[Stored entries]
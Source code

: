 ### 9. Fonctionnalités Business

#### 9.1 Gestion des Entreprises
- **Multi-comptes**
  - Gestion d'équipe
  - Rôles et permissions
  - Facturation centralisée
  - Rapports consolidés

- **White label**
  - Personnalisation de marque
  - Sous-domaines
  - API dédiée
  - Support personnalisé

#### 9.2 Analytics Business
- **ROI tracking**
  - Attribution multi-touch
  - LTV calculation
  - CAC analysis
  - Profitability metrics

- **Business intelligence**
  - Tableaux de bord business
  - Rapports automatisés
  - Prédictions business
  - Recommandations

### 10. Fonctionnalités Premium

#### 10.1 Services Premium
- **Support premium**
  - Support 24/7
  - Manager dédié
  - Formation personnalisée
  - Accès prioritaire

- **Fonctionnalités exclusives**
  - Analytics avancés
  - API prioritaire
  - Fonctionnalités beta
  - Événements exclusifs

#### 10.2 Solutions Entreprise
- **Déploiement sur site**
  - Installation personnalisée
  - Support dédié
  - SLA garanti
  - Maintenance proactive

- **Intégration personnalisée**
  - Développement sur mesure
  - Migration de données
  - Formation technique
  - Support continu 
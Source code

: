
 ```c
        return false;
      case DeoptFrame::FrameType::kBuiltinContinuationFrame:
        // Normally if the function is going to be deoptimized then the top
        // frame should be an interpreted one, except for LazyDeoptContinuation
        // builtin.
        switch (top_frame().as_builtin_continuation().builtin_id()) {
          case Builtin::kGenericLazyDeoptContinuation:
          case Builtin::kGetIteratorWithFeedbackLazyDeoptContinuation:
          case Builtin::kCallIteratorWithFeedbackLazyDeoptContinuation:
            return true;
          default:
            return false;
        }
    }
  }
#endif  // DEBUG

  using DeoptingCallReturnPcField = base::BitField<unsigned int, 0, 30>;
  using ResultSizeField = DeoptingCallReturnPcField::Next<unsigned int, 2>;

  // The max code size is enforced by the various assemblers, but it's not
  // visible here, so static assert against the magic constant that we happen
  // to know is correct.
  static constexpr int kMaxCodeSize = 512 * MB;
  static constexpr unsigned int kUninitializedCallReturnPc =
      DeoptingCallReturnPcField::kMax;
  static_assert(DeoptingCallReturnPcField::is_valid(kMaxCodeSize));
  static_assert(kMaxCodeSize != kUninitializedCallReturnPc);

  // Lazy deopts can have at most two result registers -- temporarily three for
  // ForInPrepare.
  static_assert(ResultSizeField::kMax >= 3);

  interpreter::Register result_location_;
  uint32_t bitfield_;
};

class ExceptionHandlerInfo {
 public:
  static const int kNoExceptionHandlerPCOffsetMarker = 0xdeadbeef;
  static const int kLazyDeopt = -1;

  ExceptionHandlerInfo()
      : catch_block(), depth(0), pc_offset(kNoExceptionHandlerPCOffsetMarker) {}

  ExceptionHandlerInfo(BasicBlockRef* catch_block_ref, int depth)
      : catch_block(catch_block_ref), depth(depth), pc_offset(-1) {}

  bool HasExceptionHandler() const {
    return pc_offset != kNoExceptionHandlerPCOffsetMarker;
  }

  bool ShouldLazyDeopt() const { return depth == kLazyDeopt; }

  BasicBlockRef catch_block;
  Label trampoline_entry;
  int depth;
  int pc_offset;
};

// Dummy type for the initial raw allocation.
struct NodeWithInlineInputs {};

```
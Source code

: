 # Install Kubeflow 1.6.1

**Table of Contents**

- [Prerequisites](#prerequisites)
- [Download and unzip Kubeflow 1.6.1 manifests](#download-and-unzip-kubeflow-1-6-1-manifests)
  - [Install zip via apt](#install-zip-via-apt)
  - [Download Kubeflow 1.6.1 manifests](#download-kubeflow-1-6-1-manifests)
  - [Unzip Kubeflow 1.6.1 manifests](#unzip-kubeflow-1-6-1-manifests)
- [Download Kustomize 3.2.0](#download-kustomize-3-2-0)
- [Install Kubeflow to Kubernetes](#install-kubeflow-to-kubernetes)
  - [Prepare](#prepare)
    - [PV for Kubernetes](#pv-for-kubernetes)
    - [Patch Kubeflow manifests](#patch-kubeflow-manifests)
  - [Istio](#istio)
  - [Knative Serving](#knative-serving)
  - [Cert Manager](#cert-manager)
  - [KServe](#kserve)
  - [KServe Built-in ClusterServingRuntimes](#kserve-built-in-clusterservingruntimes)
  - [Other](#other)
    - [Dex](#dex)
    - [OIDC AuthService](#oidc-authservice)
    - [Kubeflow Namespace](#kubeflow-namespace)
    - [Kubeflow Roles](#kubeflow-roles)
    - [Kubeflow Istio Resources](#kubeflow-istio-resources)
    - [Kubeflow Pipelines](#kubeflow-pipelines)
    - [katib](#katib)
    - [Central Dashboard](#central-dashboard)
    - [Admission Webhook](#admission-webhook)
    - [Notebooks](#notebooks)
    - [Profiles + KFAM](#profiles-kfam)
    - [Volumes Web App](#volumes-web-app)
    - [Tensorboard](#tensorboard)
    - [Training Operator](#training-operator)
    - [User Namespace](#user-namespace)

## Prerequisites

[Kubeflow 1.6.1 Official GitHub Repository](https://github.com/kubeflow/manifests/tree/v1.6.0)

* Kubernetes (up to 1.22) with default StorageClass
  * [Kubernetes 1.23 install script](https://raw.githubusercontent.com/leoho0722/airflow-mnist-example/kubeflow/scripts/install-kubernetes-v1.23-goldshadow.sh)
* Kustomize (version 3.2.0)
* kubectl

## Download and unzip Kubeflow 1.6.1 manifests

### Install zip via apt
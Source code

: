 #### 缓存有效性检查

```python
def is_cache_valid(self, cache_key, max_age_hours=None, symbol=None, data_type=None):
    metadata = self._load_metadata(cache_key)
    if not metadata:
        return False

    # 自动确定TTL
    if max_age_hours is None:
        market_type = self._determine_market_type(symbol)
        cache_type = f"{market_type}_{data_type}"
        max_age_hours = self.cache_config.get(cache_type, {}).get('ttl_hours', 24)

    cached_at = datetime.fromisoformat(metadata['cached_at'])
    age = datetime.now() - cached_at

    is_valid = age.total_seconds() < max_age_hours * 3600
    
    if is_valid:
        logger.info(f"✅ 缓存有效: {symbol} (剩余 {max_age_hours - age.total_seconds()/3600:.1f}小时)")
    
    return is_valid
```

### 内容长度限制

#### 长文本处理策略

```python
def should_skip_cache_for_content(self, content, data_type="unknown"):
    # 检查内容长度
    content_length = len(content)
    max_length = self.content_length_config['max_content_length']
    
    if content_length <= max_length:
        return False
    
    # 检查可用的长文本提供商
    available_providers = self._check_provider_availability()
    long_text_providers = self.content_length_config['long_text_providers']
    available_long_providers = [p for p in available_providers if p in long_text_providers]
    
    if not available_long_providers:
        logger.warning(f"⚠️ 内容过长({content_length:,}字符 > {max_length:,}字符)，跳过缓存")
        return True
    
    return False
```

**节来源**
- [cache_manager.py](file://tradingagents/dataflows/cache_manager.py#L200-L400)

### PROBLEM TO WORK ON
Print, from the entries above, the line with "- [Download Kubeflow", the line with "- [Download Kustomize" and all lines between them, exactly and with nothing else.

### FINISHED EXERCISE
  - [Download Kubeflow 1.6.1 manifests](#download-kubeflow-1-6-1-manifests)
  - [Unzip Kubeflow 1.6.1 manifests](#unzip-kubeflow-1-6-1-manifests)
- [Download Kustomize 3.2.0](#download-kustomize-3-2-0)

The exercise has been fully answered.